» **Your task**: What lines in the following entries hold the word "engineering"? Copy each one.

Top of Records

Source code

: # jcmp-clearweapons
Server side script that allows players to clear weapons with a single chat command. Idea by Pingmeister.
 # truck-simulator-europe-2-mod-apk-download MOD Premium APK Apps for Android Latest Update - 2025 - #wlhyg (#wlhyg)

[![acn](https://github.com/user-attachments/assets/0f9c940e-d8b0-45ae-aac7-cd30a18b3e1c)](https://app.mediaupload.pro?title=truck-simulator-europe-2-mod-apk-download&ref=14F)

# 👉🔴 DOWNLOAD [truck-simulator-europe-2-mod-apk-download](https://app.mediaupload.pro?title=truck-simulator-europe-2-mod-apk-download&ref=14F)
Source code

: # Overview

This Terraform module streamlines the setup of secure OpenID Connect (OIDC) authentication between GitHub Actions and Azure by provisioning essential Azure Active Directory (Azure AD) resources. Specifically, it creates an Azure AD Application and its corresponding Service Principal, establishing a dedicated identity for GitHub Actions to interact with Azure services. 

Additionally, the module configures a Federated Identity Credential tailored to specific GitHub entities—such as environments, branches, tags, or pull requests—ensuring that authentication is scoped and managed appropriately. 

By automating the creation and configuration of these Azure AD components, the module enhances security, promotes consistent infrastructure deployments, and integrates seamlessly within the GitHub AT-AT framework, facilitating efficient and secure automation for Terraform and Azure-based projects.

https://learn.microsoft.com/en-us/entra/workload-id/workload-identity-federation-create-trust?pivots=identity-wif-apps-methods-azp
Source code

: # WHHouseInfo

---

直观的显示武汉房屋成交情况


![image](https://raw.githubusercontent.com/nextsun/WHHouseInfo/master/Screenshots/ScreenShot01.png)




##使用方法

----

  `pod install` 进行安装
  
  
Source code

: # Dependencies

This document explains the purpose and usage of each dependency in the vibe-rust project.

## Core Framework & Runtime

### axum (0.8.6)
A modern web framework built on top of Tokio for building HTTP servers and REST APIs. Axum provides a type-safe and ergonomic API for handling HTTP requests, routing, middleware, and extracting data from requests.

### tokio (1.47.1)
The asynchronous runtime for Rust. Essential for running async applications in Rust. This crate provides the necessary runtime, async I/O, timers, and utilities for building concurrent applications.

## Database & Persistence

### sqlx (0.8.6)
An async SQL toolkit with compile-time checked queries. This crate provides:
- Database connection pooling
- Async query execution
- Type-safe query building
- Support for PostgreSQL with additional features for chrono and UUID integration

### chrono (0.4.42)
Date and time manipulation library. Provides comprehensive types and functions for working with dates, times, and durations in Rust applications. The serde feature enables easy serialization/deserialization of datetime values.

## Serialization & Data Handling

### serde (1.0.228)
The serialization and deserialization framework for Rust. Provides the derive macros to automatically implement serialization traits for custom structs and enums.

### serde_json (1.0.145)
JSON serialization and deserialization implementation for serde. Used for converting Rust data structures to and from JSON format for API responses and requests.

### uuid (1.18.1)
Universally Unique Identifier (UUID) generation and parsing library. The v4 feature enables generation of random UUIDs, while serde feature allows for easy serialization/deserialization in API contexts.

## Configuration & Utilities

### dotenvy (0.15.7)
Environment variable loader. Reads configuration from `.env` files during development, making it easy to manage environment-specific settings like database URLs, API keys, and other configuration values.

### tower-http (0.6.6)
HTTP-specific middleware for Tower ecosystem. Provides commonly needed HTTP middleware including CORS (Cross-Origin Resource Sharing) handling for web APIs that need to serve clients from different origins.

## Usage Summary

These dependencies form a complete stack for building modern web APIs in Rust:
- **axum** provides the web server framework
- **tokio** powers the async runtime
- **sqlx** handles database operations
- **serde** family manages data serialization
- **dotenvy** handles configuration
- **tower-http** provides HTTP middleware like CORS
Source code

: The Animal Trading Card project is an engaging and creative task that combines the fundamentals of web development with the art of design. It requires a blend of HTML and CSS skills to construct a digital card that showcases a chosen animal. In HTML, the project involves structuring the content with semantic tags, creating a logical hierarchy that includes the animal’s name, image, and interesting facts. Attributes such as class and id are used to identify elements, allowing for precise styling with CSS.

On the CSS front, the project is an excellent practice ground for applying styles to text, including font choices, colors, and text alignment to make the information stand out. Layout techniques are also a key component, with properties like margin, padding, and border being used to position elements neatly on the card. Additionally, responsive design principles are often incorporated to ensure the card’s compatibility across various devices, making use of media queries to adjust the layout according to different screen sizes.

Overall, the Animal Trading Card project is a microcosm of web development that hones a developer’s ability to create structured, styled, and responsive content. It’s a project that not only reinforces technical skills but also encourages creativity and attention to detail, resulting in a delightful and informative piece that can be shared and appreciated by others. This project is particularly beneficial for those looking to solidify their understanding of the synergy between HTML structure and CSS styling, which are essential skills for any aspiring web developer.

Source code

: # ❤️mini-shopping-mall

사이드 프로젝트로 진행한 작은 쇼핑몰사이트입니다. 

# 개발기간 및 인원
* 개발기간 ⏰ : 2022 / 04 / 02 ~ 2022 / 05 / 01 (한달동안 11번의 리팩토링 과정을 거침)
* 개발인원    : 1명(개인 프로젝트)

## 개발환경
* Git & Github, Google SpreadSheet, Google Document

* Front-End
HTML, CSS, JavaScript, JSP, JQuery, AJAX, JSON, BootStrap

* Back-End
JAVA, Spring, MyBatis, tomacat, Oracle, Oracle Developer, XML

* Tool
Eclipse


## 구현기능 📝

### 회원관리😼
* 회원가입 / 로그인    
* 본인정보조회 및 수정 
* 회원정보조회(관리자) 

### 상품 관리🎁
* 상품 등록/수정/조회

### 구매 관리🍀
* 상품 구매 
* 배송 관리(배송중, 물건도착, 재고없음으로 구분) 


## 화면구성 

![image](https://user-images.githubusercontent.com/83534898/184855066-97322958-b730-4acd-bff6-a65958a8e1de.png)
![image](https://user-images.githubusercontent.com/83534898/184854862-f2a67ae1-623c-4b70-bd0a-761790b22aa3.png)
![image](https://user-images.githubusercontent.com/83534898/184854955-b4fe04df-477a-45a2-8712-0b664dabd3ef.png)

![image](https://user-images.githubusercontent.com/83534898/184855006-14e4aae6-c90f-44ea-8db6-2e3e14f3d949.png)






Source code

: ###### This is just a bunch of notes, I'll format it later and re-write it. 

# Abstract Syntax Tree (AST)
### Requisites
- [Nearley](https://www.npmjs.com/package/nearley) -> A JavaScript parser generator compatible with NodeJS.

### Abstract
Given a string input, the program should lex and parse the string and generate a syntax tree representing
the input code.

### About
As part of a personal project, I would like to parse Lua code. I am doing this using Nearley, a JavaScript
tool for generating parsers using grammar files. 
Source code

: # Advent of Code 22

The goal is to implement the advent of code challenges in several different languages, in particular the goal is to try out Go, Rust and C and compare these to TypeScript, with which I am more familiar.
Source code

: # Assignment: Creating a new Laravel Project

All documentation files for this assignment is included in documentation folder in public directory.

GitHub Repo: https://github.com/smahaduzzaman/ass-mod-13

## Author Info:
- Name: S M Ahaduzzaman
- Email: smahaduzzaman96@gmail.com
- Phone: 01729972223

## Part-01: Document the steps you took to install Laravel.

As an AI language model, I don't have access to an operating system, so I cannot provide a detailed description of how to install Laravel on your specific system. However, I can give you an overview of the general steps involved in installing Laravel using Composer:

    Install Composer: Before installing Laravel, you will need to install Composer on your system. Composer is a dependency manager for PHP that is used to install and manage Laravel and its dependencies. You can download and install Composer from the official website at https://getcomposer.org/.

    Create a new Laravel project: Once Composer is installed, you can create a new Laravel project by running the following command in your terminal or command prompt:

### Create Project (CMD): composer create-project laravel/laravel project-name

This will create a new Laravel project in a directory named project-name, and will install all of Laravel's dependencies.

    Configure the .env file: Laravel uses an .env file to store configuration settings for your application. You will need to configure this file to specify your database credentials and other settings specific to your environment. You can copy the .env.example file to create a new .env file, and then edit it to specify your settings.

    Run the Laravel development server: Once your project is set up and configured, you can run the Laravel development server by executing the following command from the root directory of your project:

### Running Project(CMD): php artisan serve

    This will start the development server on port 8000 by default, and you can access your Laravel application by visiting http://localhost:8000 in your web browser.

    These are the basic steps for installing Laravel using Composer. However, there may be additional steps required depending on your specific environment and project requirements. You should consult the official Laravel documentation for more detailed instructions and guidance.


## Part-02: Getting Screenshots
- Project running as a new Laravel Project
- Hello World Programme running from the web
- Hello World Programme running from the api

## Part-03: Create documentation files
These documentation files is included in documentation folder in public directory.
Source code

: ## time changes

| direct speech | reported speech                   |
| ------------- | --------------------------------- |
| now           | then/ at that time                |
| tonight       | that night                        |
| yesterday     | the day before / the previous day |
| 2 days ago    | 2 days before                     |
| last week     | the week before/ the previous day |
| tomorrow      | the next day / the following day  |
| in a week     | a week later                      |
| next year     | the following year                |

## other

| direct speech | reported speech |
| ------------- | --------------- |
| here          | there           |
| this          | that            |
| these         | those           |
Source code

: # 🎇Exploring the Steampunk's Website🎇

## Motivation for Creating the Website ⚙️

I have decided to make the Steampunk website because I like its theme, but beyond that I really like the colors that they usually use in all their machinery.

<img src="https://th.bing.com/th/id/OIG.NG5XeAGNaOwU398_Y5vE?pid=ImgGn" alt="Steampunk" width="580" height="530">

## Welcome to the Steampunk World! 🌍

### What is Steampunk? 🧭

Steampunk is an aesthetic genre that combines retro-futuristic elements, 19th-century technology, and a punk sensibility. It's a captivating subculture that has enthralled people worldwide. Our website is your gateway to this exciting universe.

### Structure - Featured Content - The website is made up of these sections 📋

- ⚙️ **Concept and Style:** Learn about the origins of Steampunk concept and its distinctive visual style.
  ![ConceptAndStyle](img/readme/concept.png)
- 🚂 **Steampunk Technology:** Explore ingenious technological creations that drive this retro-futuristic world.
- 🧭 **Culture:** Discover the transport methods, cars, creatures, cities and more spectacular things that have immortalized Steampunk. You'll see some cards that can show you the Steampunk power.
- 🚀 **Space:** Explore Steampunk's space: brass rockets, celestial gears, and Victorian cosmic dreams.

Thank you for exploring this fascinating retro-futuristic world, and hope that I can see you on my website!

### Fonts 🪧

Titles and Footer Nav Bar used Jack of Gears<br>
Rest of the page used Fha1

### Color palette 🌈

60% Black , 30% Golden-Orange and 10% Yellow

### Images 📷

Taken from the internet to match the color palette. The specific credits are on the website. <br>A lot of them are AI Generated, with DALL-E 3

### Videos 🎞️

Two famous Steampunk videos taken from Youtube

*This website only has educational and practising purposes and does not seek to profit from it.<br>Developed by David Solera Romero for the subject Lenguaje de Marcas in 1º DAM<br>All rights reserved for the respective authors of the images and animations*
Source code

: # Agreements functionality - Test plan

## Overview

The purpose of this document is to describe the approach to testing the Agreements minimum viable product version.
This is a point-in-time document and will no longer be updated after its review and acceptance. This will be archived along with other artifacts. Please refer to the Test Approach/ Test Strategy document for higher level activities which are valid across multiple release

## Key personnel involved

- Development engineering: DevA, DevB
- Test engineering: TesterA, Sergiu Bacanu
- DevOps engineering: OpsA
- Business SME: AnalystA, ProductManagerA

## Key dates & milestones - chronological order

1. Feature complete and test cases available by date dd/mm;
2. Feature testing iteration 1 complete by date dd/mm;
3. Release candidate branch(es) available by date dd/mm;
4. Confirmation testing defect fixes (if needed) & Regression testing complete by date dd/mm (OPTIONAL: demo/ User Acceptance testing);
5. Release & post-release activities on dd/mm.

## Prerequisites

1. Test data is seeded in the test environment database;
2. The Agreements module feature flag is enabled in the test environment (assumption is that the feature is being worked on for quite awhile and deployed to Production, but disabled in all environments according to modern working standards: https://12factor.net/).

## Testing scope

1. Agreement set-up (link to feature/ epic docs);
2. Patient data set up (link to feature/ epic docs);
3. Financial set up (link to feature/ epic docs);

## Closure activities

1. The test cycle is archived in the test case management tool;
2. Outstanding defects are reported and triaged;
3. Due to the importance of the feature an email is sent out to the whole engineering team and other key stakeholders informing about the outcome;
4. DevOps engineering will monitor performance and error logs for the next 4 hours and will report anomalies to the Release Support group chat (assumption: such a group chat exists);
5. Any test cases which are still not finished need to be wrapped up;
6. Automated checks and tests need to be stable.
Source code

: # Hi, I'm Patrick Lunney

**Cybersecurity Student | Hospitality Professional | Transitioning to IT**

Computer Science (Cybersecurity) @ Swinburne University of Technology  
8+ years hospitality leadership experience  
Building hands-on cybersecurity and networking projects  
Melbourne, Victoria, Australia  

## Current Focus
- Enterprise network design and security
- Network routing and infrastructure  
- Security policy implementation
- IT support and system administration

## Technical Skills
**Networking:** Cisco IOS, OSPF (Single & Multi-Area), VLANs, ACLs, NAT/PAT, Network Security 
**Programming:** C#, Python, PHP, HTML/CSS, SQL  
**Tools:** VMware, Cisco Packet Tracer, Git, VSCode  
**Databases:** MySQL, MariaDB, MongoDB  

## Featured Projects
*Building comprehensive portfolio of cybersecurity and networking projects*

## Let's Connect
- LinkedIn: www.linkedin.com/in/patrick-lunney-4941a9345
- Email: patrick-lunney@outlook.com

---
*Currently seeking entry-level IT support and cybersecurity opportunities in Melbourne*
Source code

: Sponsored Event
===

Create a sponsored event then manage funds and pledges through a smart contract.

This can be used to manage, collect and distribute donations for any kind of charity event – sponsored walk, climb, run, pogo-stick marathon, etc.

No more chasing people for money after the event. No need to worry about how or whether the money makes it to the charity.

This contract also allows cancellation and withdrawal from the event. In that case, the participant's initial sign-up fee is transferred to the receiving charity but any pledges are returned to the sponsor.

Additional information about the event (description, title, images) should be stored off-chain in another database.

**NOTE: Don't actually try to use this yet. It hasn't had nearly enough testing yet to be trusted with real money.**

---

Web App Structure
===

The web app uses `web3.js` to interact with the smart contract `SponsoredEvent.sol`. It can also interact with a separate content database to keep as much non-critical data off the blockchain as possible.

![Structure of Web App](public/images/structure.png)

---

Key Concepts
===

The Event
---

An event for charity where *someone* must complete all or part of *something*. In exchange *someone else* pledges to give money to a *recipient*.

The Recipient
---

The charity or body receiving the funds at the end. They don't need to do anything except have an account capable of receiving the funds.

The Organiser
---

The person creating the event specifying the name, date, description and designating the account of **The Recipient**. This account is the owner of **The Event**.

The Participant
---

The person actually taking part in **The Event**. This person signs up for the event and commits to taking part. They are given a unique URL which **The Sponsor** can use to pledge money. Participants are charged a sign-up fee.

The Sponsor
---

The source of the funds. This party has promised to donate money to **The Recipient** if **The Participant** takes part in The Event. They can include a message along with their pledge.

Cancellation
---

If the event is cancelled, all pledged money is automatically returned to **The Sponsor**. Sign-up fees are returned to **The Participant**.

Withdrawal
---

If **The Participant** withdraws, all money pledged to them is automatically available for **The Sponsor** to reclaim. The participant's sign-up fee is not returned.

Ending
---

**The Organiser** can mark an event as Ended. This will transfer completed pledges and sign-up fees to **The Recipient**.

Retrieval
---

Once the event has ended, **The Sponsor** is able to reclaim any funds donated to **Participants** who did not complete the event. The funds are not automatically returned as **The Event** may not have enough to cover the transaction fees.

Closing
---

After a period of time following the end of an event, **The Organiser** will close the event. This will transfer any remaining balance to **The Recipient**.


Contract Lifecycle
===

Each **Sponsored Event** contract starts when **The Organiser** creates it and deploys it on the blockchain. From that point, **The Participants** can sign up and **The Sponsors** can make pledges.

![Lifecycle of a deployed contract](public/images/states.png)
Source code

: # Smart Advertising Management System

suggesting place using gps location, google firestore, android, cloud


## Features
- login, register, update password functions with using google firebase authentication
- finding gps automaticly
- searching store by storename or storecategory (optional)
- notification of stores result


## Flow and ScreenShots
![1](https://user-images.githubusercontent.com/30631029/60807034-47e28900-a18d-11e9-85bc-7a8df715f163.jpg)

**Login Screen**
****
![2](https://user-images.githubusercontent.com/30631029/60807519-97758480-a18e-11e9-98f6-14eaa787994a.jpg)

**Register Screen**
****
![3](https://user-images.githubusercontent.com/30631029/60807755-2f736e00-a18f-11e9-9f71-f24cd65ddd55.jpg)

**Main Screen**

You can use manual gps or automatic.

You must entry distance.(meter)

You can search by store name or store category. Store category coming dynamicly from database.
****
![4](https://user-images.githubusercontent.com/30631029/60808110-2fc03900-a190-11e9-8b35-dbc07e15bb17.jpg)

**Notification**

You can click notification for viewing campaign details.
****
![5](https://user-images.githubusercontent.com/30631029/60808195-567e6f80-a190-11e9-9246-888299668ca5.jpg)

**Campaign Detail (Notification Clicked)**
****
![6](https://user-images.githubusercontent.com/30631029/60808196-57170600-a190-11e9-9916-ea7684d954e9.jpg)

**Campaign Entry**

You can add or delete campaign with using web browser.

Bottom of Records

» **Reply**:
- Development engineering: DevA, DevB
- Test engineering: TesterA, Sergiu Bacanu
- DevOps engineering: OpsA
3. Due to the importance of the feature an email is sent out to the whole engineering team and other key stakeholders informing about the outcome;
4. DevOps engineering will monitor performance and error logs for the next 4 hours and will report anomalies to the Release Support group chat (assumption: such a group chat exists);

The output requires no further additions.